TalkNet is an non-autoregressive model that generates mel spectrograms from text.
For more information about the model architecture, see the TalkNet paper [1,2].
This model is trained on LJSpeech sampled at 22050Hz, and has been tested on generating female English voices with an American accent.
No performance information available at this time.
This model can be automatically loaded from NGC.
from nemo.collections.tts.models import TalkNetSpectModel, TalkNetPitchModel, TalkNetDursModel
pretrained_model = "tts_en_talknet"
model = TalkNetSpectModel.from_pretrained(pretrained_model)
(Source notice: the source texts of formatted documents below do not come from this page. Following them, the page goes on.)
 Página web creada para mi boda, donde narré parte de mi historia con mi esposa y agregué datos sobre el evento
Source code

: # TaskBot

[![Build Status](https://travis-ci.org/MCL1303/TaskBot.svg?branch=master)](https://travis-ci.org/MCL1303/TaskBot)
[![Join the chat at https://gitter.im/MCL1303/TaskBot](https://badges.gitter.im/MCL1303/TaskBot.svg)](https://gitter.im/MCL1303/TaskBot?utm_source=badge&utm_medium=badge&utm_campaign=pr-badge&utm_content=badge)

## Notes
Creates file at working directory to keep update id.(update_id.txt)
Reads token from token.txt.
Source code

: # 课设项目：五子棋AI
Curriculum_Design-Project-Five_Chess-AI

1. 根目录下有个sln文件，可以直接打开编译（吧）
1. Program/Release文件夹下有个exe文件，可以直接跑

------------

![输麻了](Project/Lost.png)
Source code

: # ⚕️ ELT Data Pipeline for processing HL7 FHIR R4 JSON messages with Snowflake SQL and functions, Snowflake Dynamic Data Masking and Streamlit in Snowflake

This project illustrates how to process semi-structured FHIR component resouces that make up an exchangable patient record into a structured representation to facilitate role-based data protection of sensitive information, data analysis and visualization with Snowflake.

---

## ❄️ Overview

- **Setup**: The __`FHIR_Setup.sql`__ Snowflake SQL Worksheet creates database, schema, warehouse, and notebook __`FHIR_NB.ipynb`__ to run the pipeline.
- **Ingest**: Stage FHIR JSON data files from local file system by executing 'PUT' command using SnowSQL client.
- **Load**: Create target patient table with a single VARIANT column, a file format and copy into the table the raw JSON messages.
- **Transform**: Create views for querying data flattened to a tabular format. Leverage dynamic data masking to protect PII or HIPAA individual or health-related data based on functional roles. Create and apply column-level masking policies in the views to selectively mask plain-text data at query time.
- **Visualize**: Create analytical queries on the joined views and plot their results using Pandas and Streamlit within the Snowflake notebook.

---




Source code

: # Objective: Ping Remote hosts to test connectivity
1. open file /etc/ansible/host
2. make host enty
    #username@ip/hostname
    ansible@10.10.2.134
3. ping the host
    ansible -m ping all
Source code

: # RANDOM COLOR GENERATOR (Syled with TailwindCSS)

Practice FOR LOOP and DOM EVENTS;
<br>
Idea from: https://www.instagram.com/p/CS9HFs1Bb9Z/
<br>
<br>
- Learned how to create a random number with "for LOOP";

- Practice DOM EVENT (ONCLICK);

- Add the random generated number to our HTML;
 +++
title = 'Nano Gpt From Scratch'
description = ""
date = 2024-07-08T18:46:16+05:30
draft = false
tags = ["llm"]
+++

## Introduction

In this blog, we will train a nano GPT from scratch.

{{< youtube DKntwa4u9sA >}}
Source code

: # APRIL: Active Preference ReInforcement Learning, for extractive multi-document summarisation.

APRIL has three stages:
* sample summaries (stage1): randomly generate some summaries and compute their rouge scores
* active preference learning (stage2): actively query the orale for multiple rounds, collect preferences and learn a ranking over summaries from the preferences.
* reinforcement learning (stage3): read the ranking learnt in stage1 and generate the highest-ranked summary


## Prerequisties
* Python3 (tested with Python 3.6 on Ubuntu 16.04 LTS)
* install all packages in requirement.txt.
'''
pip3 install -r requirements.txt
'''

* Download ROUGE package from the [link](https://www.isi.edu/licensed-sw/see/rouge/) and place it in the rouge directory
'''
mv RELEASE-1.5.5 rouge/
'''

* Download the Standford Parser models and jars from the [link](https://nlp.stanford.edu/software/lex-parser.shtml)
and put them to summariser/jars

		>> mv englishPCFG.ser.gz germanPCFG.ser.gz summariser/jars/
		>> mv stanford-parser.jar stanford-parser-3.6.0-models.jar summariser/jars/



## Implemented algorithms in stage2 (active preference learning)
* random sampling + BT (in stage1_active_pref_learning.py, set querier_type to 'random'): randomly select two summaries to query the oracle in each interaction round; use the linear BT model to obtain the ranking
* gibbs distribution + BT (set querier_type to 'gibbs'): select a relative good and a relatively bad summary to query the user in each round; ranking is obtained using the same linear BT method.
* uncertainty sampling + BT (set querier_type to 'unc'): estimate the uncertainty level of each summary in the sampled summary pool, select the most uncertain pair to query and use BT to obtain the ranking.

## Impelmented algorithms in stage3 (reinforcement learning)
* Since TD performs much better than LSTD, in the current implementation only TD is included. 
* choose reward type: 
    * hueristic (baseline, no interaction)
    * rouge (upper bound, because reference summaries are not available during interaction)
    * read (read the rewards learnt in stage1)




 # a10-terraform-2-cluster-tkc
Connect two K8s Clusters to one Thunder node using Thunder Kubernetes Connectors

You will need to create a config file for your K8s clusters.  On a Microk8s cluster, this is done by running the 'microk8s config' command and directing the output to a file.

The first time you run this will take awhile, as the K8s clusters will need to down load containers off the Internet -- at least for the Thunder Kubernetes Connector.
model.add_module('_pitch_model', TalkNetPitchModel.from_pretrained(pretrained_model))
model.add_module('_durs_model', TalkNetDursModel.from_pretrained(pretrained_model))
This model accepts batches of text.
This model generates mel spectrograms.
This checkpoint only works well with vocoders that were trained on 22050Hz data. Otherwise, the generated audio may be scratchy or choppy-sounding.
1.0.0rc1 (current): The original version released with NeMo 1.0.0rc1.
[1] TalkNet Paper [2] TalkNet 2 Paper
License to use this model is covered by the NGC TERMS OF USE unless another License/Terms Of Use/EULA is clearly specified. By downloading the public and release version of the model, you accept the terms and conditions of the NGC TERMS OF USE.